Minerbi: «Il Vaticano e la marea islamica» /2

giovedì 6 giugno 2013


Pubblichiamo la seconda parte (su tre) di un'intervista a Sergio Minerbi, ex ambasciatore di Israele a Bruxelles e professore all’Università Ebraica di Gerusalemme.

Il Vaticano fu tra i primi Stati del mondo a riconoscere l’Olp palestinese, ma uno degli ultimi a riconoscere Israele. Come si arrivò al riconoscimento dello Stato ebraico?

Le cito solo un episodio molto significativo (nel 2000, 6 anni dopo il riconoscimento ufficiale, ndr): Giovanni Paolo II dovendo venire in Israele a marzo del 2000, in febbraio incontrò Arafat e firmò con lui un accordo. Grosso modo simile a quello stipulato con Israele qualche anno prima. E’ singolare che il Papa sentisse il bisogno di chiedere il permesso ad Arafat prima di andare a Gerusalemme. Una relazione pericolosissima: dà agli arabi quasi un diritto di veto che non dovrebbero avere. La Chiesa dovrebbe poter essere libera di fare quello che vuole in Terra Santa, senza il nulla osta di Arafat. Non credo si sia trattato di un errore: è un’intera linea politica sbagliata. In “Civiltà Cattolica”, in cui ogni articolo deve essere approvato dalla segreteria di Stato, troviamo addirittura parole di lode per gli Hezbollah. Ora: capisco avere una linea pro-araba. Ma se fra gli arabi vengono selezionati addirittura gli Hezbollah come esempio di amicizia, si fa una scelta controproducente.

Quali sono, secondo Lei, le origini del sostegno, o comunque, della volontà di dialogo a oltranza con l’Islam?

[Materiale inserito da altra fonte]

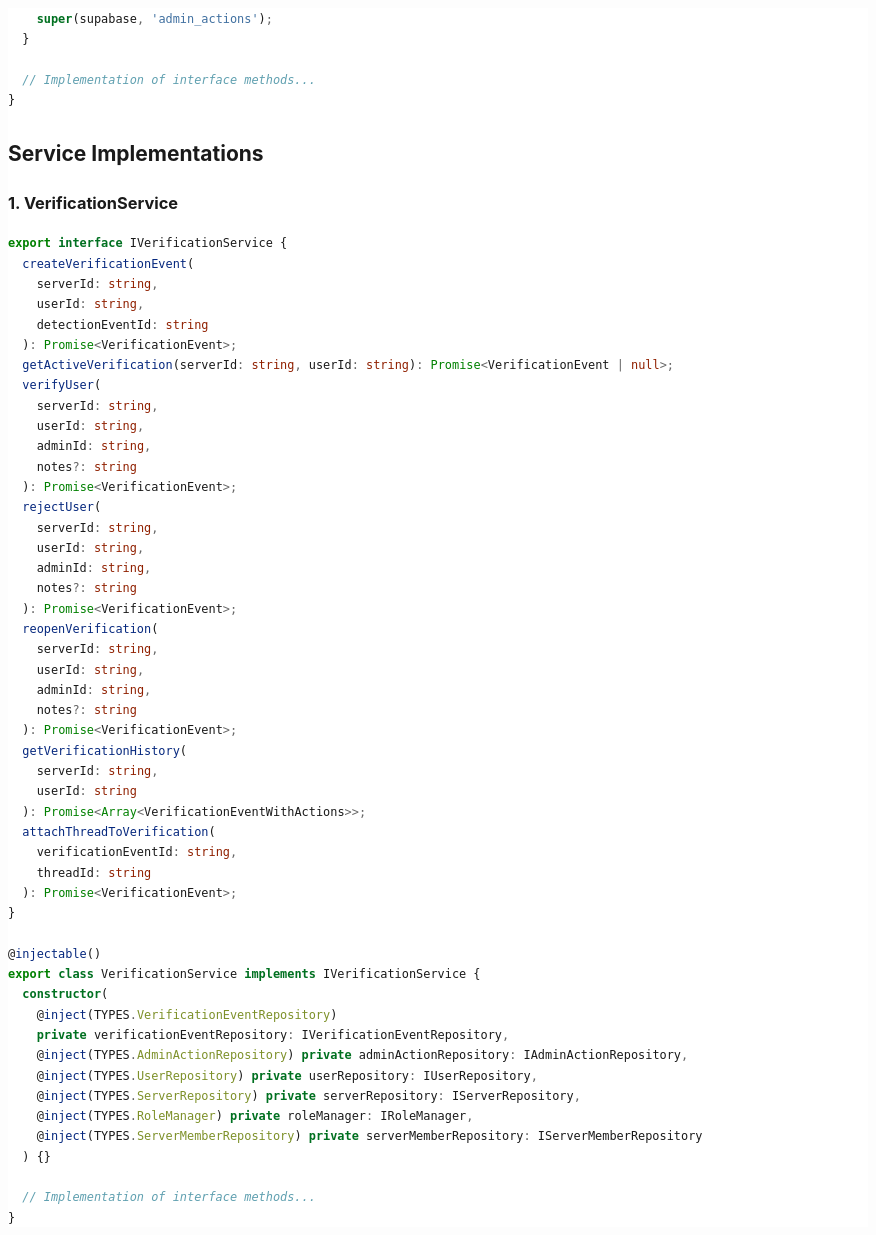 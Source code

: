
 ```typescript
    super(supabase, 'admin_actions');
  }

  // Implementation of interface methods...
}
```

## Service Implementations

### 1. VerificationService

```typescript
export interface IVerificationService {
  createVerificationEvent(
    serverId: string,
    userId: string,
    detectionEventId: string
  ): Promise<VerificationEvent>;
  getActiveVerification(serverId: string, userId: string): Promise<VerificationEvent | null>;
  verifyUser(
    serverId: string,
    userId: string,
    adminId: string,
    notes?: string
  ): Promise<VerificationEvent>;
  rejectUser(
    serverId: string,
    userId: string,
    adminId: string,
    notes?: string
  ): Promise<VerificationEvent>;
  reopenVerification(
    serverId: string,
    userId: string,
    adminId: string,
    notes?: string
  ): Promise<VerificationEvent>;
  getVerificationHistory(
    serverId: string,
    userId: string
  ): Promise<Array<VerificationEventWithActions>>;
  attachThreadToVerification(
    verificationEventId: string,
    threadId: string
  ): Promise<VerificationEvent>;
}

@injectable()
export class VerificationService implements IVerificationService {
  constructor(
    @inject(TYPES.VerificationEventRepository)
    private verificationEventRepository: IVerificationEventRepository,
    @inject(TYPES.AdminActionRepository) private adminActionRepository: IAdminActionRepository,
    @inject(TYPES.UserRepository) private userRepository: IUserRepository,
    @inject(TYPES.ServerRepository) private serverRepository: IServerRepository,
    @inject(TYPES.RoleManager) private roleManager: IRoleManager,
    @inject(TYPES.ServerMemberRepository) private serverMemberRepository: IServerMemberRepository
  ) {}

  // Implementation of interface methods...
}
```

Le ragioni non le conosco, ma posso solo constatare che è così. L’uccisione del vescovo Luigi Padovese a Iskenderun, in Turchia, da parte del suo autista musulmano, è passata quasi del tutto sotto silenzio nella Chiesa. Lo stesso dicasi per i cristiani uccisi in Iraq dai fondamentalisti islamici. Per non parlare dei cristiani, non cattolici ma copti, in Egitto perseguitati e uccisi tutti i giorni. In una sola occasione un Papa ha rotto la linea del silenzio sull’Islam: Benedetto XVI, con le sue dichiarazioni di Ratisbona. Dopodiché, vista la reazione islamica, dalla segreteria di Stato, probabilmente gli deve essere giunto un messaggio di questo genere: “caro Papa, tu non parli più di Islam”. Non solo: “tu adesso vai in Turchia e nella tua visita sarà inclusa una chiesa oggi trasformata in moschea”. E lui così ha fatto. Che l’Islam sia pericoloso lo sanno tutti. Che uccida i cristiani anche. Che una supremazia islamica possa ledere gli interessi della Chiesa… questo, nella segreteria del Vaticano, non lo hanno ancora capito. E dunque va avanti un gioco molto pericoloso basato sull’inerzia della Chiesa, che crede di non poter fare nulla, a fronte di una strapotenza islamica che si manifesta tutti i giorni, anche in Europa. L’Islam fa paura, per la sua demografia galoppante e per i metodi violenti. Fa paura in Medio Oriente, oggi pure in Europa e domani anche negli Stati Uniti. Allora ci si può riunire attorno a un tavolo e chiedersi: che fare? Io direi: resistete! Denunciateli! Ma c’è una mancanza di fede, c’è uno scetticismo cattolico, negli alti gradi, ne riguardi delle possibilità della Chiesa. L’unico che dice le cose come stanno è Samir Khalil Samir. Secondo me ha capito l’Islam, non solo perché parla l’arabo, ma sa anche dove l’Islam vuole andare a parare. Un giorno in cui un Papa gli darà ascolto, succederanno grandi cose. Sempre che la Chiesa glielo permetta.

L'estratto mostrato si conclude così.